In the simplest of terms, an engine is nothing more than an air pump. Air from the atmosphere is drawn through the throttle body (or carb), into the intake manifold, where it is mixed with fuel (this is known as the air/fuel ratio), before entering the combustion chamber. When the mixture is compressed and ignited, the energy released from the air/fuel mixture burning (and expanding rapidly) causes force to be applied to the pistons. The pistons apply force to the crankshaft, and torque is produced.
When relying on natural aspiration, air is drawn into the engine due to the pressure differential between the low pressure in the cylinder (created by the rapid down sweep of the pistons) and the higher (atmospheric) pressure in the manifold. Our atmosphere is roughly 14.7 psi, give or take, depending on the actual barometric pressure and the altitude where you happen to be standing.
So, basic theory tells us the more air an engine can consume, the more fuel it can burn (of course you have to maintain the efficient a/f ratio), and the more horsepower and torque it will ultimately produce. More air equals more fuel equals more power.

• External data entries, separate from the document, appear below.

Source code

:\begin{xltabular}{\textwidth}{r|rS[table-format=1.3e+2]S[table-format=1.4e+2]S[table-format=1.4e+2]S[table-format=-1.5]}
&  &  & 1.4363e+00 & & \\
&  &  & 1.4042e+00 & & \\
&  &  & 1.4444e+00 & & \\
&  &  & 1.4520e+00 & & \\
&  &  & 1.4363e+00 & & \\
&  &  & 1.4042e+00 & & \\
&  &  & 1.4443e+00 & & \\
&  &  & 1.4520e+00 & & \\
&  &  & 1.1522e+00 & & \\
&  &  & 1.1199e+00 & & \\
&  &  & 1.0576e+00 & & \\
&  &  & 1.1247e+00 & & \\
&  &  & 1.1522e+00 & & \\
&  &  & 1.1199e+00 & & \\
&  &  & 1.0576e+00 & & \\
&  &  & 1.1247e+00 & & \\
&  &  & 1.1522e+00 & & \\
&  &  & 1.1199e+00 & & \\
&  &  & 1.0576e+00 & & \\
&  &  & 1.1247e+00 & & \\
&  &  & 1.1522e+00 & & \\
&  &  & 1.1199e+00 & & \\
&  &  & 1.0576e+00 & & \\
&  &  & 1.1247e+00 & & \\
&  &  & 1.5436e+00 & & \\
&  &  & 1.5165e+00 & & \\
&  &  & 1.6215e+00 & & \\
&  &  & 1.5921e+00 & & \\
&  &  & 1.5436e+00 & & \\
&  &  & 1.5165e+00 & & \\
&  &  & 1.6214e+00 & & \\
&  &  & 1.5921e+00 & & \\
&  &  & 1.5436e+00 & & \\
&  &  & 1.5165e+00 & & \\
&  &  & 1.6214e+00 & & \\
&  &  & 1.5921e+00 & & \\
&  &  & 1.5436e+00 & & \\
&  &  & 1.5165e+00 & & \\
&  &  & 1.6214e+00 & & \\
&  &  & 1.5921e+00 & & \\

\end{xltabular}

Because we rely on air pressure we are at the mercy of our location and Mother Nature to supply air, but in contrast, we can totally control fuel supply as deemed necessary. So, the tricky part is adding additional air.
Any time we modify an engine, adding air (improving airflow) is part of the goal. A new cold-air intake, for example, will generally flow more air and, in turn, pick up power. A bigger intake manifold? More air. Those new 325-cfm heads? Well, cfm is cubic feet per minute of airflow, which is exactly what we're after. Those headers you just installed? They help scavenge spent gasses from the exhaust ports and suck a little bit more air into the chamber through the intake valve, which creates more power!
But what happens if we've already optimized an engine with all of these parts? What happens when your all-motor combination is maxed out and you're flowing as much air as possible? Or you want a simple bolt-on worth big power? The answer? Force more air in with a power adder.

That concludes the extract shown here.